■ Records provided ■
=== Section Start ===

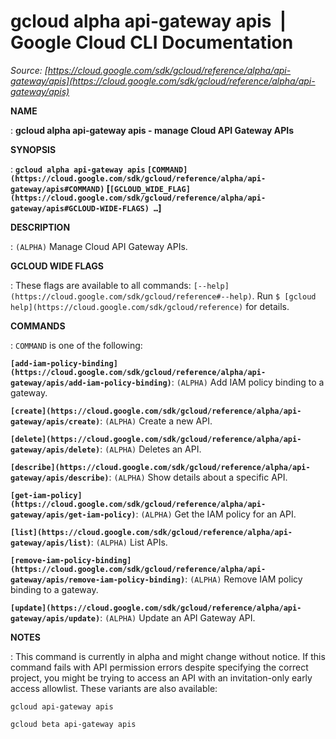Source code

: # gcloud alpha api-gateway apis  |  Google Cloud CLI Documentation

*Source: [https://cloud.google.com/sdk/gcloud/reference/alpha/api-gateway/apis](https://cloud.google.com/sdk/gcloud/reference/alpha/api-gateway/apis)*

**NAME**

: **gcloud alpha api-gateway apis - manage Cloud API Gateway APIs**

**SYNOPSIS**

: **`gcloud alpha api-gateway apis` `[COMMAND](https://cloud.google.com/sdk/gcloud/reference/alpha/api-gateway/apis#COMMAND)` [`[GCLOUD_WIDE_FLAG](https://cloud.google.com/sdk/gcloud/reference/alpha/api-gateway/apis#GCLOUD-WIDE-FLAGS) …`]**

**DESCRIPTION**

: `(ALPHA)` Manage Cloud API Gateway APIs.

**GCLOUD WIDE FLAGS**

: These flags are available to all commands: `[--help](https://cloud.google.com/sdk/gcloud/reference#--help)`.
Run `$ [gcloud help](https://cloud.google.com/sdk/gcloud/reference)` for details.

**COMMANDS**

: ``COMMAND`` is one of the following:

**`[add-iam-policy-binding](https://cloud.google.com/sdk/gcloud/reference/alpha/api-gateway/apis/add-iam-policy-binding)`**:
`(ALPHA)` Add IAM policy binding to a gateway.

**`[create](https://cloud.google.com/sdk/gcloud/reference/alpha/api-gateway/apis/create)`**:
`(ALPHA)` Create a new API.

**`[delete](https://cloud.google.com/sdk/gcloud/reference/alpha/api-gateway/apis/delete)`**:
`(ALPHA)` Deletes an API.

**`[describe](https://cloud.google.com/sdk/gcloud/reference/alpha/api-gateway/apis/describe)`**:
`(ALPHA)` Show details about a specific API.

**`[get-iam-policy](https://cloud.google.com/sdk/gcloud/reference/alpha/api-gateway/apis/get-iam-policy)`**:
`(ALPHA)` Get the IAM policy for an API.

**`[list](https://cloud.google.com/sdk/gcloud/reference/alpha/api-gateway/apis/list)`**:
`(ALPHA)` List APIs.

**`[remove-iam-policy-binding](https://cloud.google.com/sdk/gcloud/reference/alpha/api-gateway/apis/remove-iam-policy-binding)`**:
`(ALPHA)` Remove IAM policy binding to a gateway.

**`[update](https://cloud.google.com/sdk/gcloud/reference/alpha/api-gateway/apis/update)`**:
`(ALPHA)` Update an API Gateway API.

**NOTES**

: This command is currently in alpha and might change without notice. If this
command fails with API permission errors despite specifying the correct project,
you might be trying to access an API with an invitation-only early access
allowlist. These variants are also available:

```
gcloud api-gateway apis
```

```
gcloud beta api-gateway apis
```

=== Section End ===

■ Directions for this task ■
All lines above with "details" in them should be returned.

■ Answer to this exercise ■
Run `$ [gcloud help](https://cloud.google.com/sdk/gcloud/reference)` for details.
`(ALPHA)` Show details about a specific API.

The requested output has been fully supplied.